Illinois Gov. Calls Controversial Proposal a Precautionary Move

The governor of Illinois said Friday he is not seeking a federal guarantee of his state’s pension debt, but that he included the proposal in his budget last week “as a precaution” as he struggles to fund pension obligations for public employees.

“That’s not something we’re pushing, really,” Gov. Pat Quinn (D-Ill.) said in an interview with Fox Business, after he and a dozen fellow Democratic governors met with President Obama at the White House to discuss possible moves to boost the economy.

Critics said a federal backstop would amount to a bailout of underfunded state pension programs and pronounced it dead on arrival in Washington, especially among House Republicans. Illinois faces an $80 billion pension shortfall.

Quinn’s 2012 proposed budget said "significant long-term improvements will come only from additional pension reforms, refinancing the liability and seeking a federal guarantee of the debt, or increasing the required state contributions."

A federal guarantee would allow Illinois to sell its pension bonds at much lower interest rates. Quinn said he had not discussed the idea with any Administration officials.

“We don’t need that,” he said. “It was put in (the budget) just a precaution, really.”

Asked whether he could rule out pursuing it in the future, he said, “I don’t see that happening.”

But to handle his state’s pension problems, Quinn said, “We probably have to do more…There has to be shared sacrifice.”

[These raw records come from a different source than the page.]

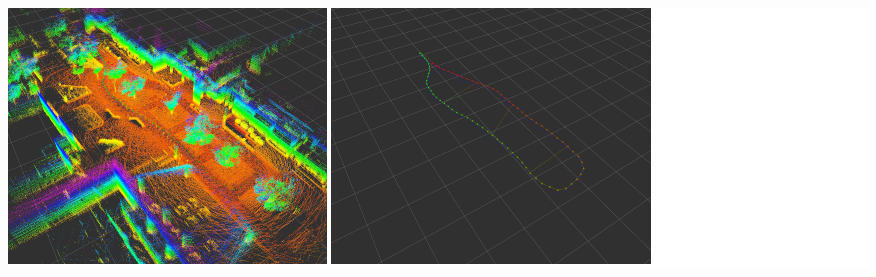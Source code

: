 <img src="imgs/prg_400_points.png" height="256pix" /> <img src="imgs/prg_400_graph.png" height="256pix" /> 
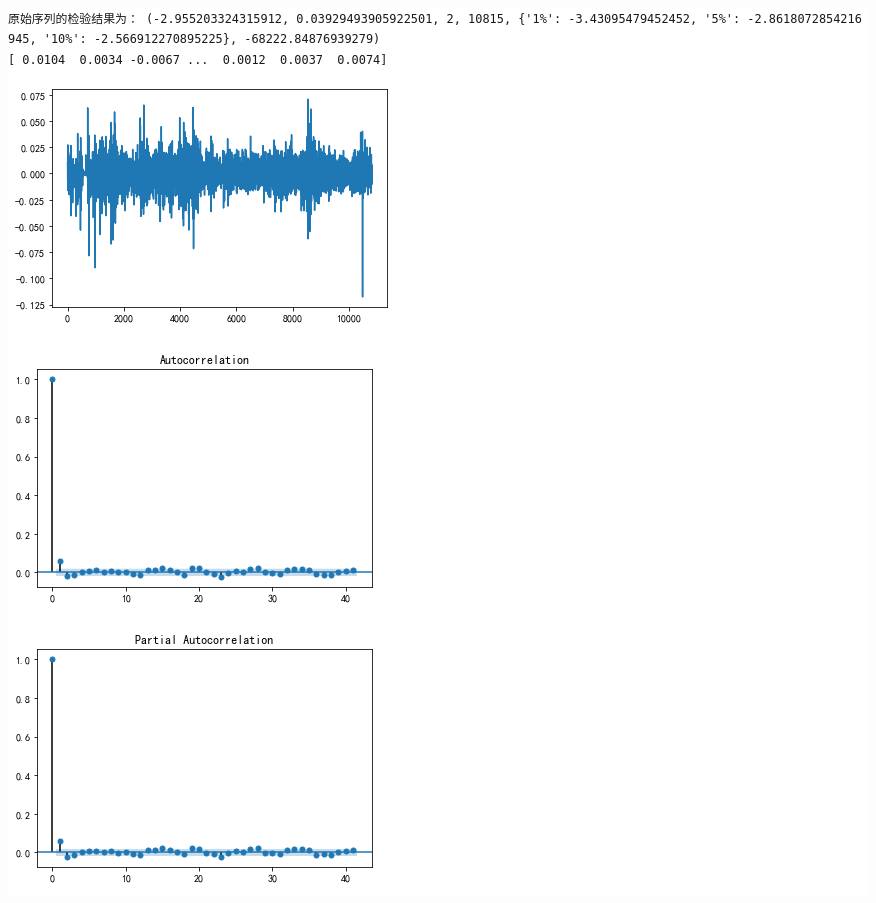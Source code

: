 
    原始序列的检验结果为： (-2.955203324315912, 0.03929493905922501, 2, 10815, {'1%': -3.43095479452452, '5%': -2.8618072854216945, '10%': -2.566912270895225}, -68222.84876939279)
    [ 0.0104  0.0034 -0.0067 ...  0.0012  0.0037  0.0074]
    


![png](output_7_2.png)



![png](output_7_3.png)



![png](output_7_4.png)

Illinois sold $3.7 billion in bonds this week to make its pension fund payment for this year.  It will pay bondholders an average rate of about 5.5%, about a percentage point higher than a similar sale of state pension bonds last year.

“We got a very good interest rate, given the circumstances,” Quinn said. “We knew we were going to have very robust demand.”

The bond sale was part of a plan to plug at $13 billion budget deficit for the state’s current fiscal year, which ends June 30.  As part of the plan, the state has also raised taxes and cut spending.

According to one study, states are on the hook for about $1 trillion in unfunded retirement liabilities for their public employees, including pension and health care benefits. So far, Quinn, a Democrat, is the only governor to suggest a federal backstop to help a state meet its pension promises.

But in an interview in 2009 with Crain’s Chicago Business, Quinn's budget director, David Vaught, said the governor had “recently” discussed the idea with Treasury Secretary Timothy Geithner and other Obama Administration officials and “that he got a good enough reception that ‘he intends to extend’ his efforts”  to promote it. President Obama is from Illinois.